VOLUME 15 , ISSUE 1 ( January-February, 2023 ) > List of Articles
K Mamatha, Neelamma Girish Patil, Pratyusha Karukola
Keywords : Cavitated uterine mass, Congenital anomalies irregular menstrual cycles, Irregular menstruation, Perimenopausal age group
Citation Information : Mamatha K, Patil NG, Karukola P. Accessory and Cavitated Uterine Mass in a Perimenopausal Female. J South Asian Feder Obs Gynae 2023; 15 (1):134-136.
DOI: 10.5005/jp-journals-10006-2182
License: CC BY-NC 4.0
Published Online: 19-04-2023
Copyright Statement: Copyright © 2023; The Author(s).
Background: An accessory and cavitated uterine mass (ACUM) is a rare congenital Mullerian anomaly where an accessory cavity with endometrial lining lies attached to the normal functioning uterus. It is located at the level of the insertion of the round ligament. It occurs due to Mullerian duct tissue's duplication or persistence, which originated from gubernaculum dysfunction, leading to accessory uterine tissue formation. It is common among young and nulliparous women presenting severe dysmenorrhea and infertility. It is mostly seen in women below 30 years of age. Rudimentary and uterine horns and degenerating fibroids are the possible differential diagnoses.
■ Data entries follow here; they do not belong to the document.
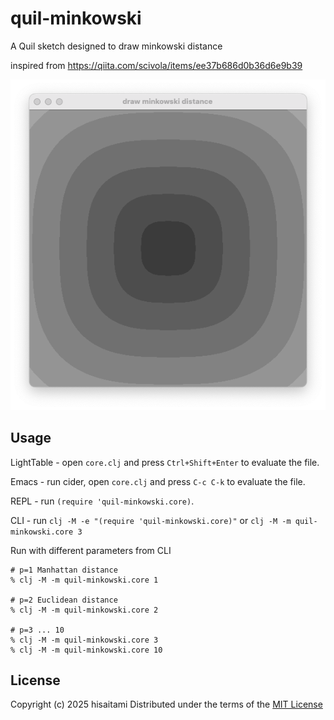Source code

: # quil-minkowski

A Quil sketch designed to draw minkowski distance

inspired from https://qiita.com/scivola/items/ee37b686d0b36d6e9b39

![](https://github.com/hisaitami/quil-sketches/blob/master/sketch20200301a/screen.png)

## Usage

LightTable - open `core.clj` and press `Ctrl+Shift+Enter` to evaluate the file.

Emacs - run cider, open `core.clj` and press `C-c C-k` to evaluate the file.

REPL - run `(require 'quil-minkowski.core)`.

CLI - run `clj -M -e "(require 'quil-minkowski.core)"` or `clj -M -m quil-minkowski.core 3`

Run with different parameters from CLI

```shell
# p=1 Manhattan distance
% clj -M -m quil-minkowski.core 1

# p=2 Euclidean distance
% clj -M -m quil-minkowski.core 2

# p=3 ... 10
% clj -M -m quil-minkowski.core 3
% clj -M -m quil-minkowski.core 10
```

## License

Copyright (c) 2025 hisaitami
Distributed under the terms of the [MIT License](LICENSE)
Case description: A 45-year-old female presented with complaints of pain abdomen and irregular menstrual cycles for 2 months. On magnetic resonance imaging (MRI), a well-defined cystic lesion was seen in the left ovary measuring 54 mm × 40 mm × 36 mm, which was suggestive of a left ovarian benign cystic lesion – hemorrhagic cyst. On Pelvic ultrasound, a complex cyst of 74 mm × 52 mm with a hyperechoic area of 36 x 31 mm suggests a left ovarian tumor. The patient belonged to the perimenopausal age group and completed the family, so a total abdominal hysterectomy with bilateral salpingo–oophorectomy was done and sent for histopathological examination. Conclusion: Transvaginal ultrasonography (TUV) and MRI aid in diagnosis. Early surgical treatment of the accessory cavitary mass is recommended treatment in this case. Detailed histopathological examination is mandatory to meet the criteria for its complete diagnosis. Clinical significance: A rare congenital mullerian is a rare and challenging condition to diagnose. Especially when fertility is desired, a complete medical history, gynecological examination, and radiological analysis are necessary for a correct diagnosis. Laparoscopic excision of the ACUM can be performed in patients where fertility is desired.